How AI is helping to prevent three buses turning up at once

  • Published
First Bus buses in GlasgowImage source, First Bus
Image caption,

One of the UK's largest bus firms, First Bus, is now using AI to set its timetables

It has happened to most people waiting for a specific bus in a busy city - you stand around for ages only for three to turn up at once.

This phenomenon is known as "bus bunching", and it can be annoying.

To try to alleviate the problem, UK operator First Bus, which runs bus services across the UK, has turned to artificial intelligence (AI) powered software to design and automatically update its timetables.

"Bus timetables are quite complex, because we've got 4,000 buses throughout the UK, and they're out for typically 16 hours a day," says Simon Pearson, chief commercial officer at First Bus. "Getting them to run on time is one heck of a challenge."

Before the use of AI, Mr Pearson says that bus scheduling "was a lot more manual, and it was a lot slower". It was in fact such a complicated job that First Bus would typically only change timetables three times a year.

Now AI's greater processing power and ability to learn enables the company to alter timetables more often if needed.
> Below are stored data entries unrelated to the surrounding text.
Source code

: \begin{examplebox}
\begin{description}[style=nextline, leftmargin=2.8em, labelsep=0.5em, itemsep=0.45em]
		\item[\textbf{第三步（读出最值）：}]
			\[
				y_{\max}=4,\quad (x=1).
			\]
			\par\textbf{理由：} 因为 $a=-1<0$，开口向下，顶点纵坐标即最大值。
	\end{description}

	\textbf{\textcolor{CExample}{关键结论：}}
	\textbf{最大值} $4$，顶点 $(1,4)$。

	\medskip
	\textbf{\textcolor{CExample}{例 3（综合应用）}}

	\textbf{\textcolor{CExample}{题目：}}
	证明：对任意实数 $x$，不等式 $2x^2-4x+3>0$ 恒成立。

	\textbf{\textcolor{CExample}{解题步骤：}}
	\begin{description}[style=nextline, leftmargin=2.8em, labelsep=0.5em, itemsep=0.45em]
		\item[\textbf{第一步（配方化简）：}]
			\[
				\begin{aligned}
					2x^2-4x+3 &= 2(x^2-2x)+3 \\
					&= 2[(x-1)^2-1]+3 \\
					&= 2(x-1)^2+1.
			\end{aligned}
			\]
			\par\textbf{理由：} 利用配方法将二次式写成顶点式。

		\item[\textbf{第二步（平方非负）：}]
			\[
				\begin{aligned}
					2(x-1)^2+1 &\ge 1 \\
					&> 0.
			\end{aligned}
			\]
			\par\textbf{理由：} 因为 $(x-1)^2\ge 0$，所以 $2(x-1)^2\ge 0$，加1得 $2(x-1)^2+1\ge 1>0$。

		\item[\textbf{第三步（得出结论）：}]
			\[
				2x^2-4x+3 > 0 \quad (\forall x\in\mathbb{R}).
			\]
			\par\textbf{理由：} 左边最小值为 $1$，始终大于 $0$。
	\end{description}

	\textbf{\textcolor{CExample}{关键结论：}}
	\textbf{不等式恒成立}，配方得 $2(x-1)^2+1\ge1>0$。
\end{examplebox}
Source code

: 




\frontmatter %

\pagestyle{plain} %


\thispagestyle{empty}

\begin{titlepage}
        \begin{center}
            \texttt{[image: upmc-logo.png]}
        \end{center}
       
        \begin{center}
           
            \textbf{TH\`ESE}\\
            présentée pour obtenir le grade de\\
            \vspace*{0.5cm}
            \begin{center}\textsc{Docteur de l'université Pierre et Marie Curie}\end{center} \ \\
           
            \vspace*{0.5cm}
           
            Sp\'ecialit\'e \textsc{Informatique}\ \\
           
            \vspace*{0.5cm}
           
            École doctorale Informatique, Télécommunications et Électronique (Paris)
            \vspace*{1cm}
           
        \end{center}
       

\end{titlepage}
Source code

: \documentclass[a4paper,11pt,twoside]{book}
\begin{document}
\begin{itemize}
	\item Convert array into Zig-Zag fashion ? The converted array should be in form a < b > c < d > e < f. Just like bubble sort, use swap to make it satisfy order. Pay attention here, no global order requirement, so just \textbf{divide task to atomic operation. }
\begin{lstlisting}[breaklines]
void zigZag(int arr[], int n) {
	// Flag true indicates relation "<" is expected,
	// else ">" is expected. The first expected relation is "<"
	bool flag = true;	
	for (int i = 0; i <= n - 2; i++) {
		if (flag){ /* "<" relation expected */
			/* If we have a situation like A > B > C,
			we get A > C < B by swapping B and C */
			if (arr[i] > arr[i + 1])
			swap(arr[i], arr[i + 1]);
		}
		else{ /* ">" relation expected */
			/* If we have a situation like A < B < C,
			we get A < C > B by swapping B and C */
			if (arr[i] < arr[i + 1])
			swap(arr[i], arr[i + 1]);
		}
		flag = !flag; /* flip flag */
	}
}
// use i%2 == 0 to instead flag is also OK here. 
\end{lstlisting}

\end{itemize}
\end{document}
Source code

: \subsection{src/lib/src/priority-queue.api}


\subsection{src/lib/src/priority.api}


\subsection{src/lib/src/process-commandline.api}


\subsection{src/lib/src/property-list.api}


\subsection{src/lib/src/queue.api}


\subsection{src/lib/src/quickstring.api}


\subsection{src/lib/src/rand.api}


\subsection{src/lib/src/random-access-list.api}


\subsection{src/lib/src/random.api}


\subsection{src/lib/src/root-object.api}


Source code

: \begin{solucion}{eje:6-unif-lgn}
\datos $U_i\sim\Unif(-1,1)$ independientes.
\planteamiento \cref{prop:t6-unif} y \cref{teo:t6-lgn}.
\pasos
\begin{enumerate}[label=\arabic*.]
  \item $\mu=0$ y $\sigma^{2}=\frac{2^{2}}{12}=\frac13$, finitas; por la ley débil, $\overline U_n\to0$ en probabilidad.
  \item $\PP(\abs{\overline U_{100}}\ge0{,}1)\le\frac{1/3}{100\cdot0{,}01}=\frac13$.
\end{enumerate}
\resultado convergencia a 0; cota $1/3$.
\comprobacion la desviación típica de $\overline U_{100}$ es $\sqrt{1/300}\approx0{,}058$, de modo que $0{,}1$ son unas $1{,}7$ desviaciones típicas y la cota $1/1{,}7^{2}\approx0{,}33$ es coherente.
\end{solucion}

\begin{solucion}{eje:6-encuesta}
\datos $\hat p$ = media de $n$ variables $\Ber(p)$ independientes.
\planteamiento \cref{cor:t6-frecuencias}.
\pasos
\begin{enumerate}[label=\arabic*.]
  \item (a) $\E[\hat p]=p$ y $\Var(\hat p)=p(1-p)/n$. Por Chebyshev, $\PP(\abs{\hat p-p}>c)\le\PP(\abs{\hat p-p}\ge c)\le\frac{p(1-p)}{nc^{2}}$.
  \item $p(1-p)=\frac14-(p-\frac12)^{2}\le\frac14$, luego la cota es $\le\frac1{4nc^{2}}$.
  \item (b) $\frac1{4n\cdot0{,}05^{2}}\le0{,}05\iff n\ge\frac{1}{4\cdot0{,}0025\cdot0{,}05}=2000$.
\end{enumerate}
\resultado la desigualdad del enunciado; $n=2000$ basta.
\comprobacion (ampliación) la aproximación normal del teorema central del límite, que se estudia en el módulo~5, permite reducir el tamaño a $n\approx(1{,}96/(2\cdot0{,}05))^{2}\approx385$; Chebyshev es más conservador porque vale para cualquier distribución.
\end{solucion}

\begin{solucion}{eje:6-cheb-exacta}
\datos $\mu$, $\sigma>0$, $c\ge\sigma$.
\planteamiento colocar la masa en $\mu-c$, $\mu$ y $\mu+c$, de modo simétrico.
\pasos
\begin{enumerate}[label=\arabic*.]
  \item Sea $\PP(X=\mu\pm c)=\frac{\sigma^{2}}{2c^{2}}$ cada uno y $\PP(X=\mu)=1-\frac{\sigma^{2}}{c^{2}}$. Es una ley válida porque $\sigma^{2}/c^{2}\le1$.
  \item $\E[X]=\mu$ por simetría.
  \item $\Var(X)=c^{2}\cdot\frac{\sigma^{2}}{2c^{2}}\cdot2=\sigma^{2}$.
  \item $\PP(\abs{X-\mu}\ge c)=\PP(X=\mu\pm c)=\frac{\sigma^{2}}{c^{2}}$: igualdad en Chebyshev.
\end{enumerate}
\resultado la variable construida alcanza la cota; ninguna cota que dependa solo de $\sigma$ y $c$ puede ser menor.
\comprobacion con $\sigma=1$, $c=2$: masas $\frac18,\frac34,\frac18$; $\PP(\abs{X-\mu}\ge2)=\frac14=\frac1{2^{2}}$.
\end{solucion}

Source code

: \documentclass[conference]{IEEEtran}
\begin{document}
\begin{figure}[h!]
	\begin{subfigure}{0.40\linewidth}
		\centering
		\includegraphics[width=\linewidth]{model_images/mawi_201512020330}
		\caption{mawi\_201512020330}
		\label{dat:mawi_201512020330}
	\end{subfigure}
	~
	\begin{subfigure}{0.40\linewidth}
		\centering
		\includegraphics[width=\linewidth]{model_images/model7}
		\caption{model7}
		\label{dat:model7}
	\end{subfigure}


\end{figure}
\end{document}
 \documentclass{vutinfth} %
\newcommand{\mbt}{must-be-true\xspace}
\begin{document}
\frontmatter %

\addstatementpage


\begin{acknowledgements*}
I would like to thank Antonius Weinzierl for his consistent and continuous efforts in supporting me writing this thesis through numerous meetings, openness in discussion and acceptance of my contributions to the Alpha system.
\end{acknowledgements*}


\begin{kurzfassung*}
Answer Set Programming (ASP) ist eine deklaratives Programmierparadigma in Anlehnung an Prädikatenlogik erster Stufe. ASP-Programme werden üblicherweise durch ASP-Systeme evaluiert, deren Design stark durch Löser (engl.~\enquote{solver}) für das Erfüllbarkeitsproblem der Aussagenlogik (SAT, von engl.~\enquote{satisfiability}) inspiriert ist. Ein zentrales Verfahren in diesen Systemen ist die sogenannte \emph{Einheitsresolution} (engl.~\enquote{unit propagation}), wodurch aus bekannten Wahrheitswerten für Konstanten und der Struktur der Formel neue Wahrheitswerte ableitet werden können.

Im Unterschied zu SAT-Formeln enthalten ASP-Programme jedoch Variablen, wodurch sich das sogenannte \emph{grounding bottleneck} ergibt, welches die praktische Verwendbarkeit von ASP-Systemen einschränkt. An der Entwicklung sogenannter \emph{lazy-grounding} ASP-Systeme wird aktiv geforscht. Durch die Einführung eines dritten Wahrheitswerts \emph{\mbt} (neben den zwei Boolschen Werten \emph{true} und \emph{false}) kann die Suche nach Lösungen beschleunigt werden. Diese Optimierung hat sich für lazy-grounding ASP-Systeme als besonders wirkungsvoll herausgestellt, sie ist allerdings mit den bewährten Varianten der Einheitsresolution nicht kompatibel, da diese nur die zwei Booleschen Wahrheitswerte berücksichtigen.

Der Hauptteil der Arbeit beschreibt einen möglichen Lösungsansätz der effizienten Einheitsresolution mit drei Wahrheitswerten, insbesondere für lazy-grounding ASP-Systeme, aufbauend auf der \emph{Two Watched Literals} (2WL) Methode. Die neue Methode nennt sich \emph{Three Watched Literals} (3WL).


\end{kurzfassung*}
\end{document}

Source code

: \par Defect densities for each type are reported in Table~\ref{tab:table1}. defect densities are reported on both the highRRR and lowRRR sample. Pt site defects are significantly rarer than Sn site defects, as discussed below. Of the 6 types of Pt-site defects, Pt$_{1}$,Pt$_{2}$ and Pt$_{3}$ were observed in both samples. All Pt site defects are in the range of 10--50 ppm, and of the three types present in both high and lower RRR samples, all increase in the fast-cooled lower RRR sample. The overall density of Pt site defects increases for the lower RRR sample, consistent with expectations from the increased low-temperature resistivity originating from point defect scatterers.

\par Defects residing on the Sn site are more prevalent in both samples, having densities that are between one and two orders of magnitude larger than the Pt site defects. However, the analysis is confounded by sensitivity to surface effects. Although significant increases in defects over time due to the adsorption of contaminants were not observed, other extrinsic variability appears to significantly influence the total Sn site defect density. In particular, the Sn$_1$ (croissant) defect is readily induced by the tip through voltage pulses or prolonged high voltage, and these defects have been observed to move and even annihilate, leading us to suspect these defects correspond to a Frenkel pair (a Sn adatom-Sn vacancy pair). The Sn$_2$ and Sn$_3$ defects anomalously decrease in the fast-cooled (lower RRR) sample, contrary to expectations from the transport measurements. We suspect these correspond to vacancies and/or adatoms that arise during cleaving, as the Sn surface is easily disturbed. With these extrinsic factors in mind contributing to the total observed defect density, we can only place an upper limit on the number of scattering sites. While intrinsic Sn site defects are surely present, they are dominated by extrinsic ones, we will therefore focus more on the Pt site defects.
It can also make automatic adjustments on any given day if required by road congestion, which, the company says, helps to prevent bus services bunching up.

First Bus, part of Aberdeen-based First Group, began introducing the AI technology in trial areas including Bristol, Glasgow and West Yorkshire back in November 2022.

Mr Pearson says that it has resulted in 20% more punctuality during some peak periods, and that the firm is now rolling out the AI across all its UK routes. However, this level of improvement has not been enough to satisfy passengers in some of the trial locations, who report that the bus services remain irregular.

According to Mr Pearson the new responsive scheduling reduces the stress for bus drivers, and that local governments - which often subsidise services - can save money thanks to better optimisation of bus numbers.

"The business case for this is strong," adds Mr Pearson.

The charity Bus Users, which campaigns for more and better bus services, says that whatever new method is used to devise timetables, passengers need to be informed of changes.

"From the passenger perspective, the method used to compile timetables is less important than ensuring the information put out is accurate, up to date and available in a range of accessible formats," says Bus Users' chief executive Claire Walters.

"What matters even more is that the timetables themselves are based on the transport needs of the communities they serve."

These views were echoed by Transport Focus, the independent watchdog for transport users. "It is vital that bus operators communicate any changes effectively with passengers who rely on their service," says Transport Focus director David Sidebottom.

Image source, Prospective
Image caption,

Prospective's bus timetabling software can tweak timetables as often as needed

First Bus' AI software is provided by London-based tech firm Prospective. To train its AI it says it uses billions of data points, including GPS location sensors and ticketing records.

"Prospective's simulation engine can run hundreds of thousands of simulated scenarios per minute, which means we can identify optimal solutions fast enough for real-time applications," says Pete Ferguson, the firm's chief executive.

He adds that the software also has to factor in the needs of the increasing number of electric buses. "The widespread and accelerating adoption of electric buses requires regular, coordinated and precisely timed charging schedules to be integrated into daily operations. The movement of vehicles in and around the depot needs to be precisely managed to support this."

Looking ahead, Mr Ferguson says that Prospective is also using AI to help bus firms come up with new routes.

Such use of AI to help plan and organise public transport more efficiently is growing globally. In Japan, a company called Next Mobility runs on-demand, shared 10-seater minibuses.

The service is called KnowRoute, and passengers can request rides from specific stops over the phone, via an app, or through a webpage.

Image source, Next Mobility
Image caption,

KnowRoute's minibuses offer an on-demand but shared service

Kanako Kon, a senior manager at Next Mobility, says the system uses AI "to create a very efficient route" for each minivan.

The AI also allocates the vehicles, processes the reservations, provides dispatch instructions to drivers, and sends notifications to passengers. Aimed at parts of Japan with limited bus or train services, KnowRoute now operates permanently in 30 locations across the country.

Its software is provided by Canadian AI firm Spare. Spare's co-founder Josh Andrews says that it provides the AI with data about an area's demographics, key points of interest, historic rider demand, and other factors. The AI then predicts minibus requirements on any given day.

Mr Andrews adds that the aim is to ensure that the minibus service is as "seamless as possible".

Eduardo Mascarenhas is an AI expert at the Urban Mobility initiative of the European Institute of Innovation and Technology (EIT). EIT Urban Mobility is a European Union backed project that is researching how to create more liveable towns and cities.

He says that there is a huge amount of important data that can be fed to AI public transport software.

Mr Mascarenhas gives the example of a small city. "Where do elderly people go to buy their groceries, or where is there a very famous doctor in the city that all the elderly want to go to? From these small observations you can make bigger models."

While there's no substitute for deep local knowledge, Mr Mascarenhas is optimistic about the growing use of AI in public transport planning. "I think we have a great way in the future to go."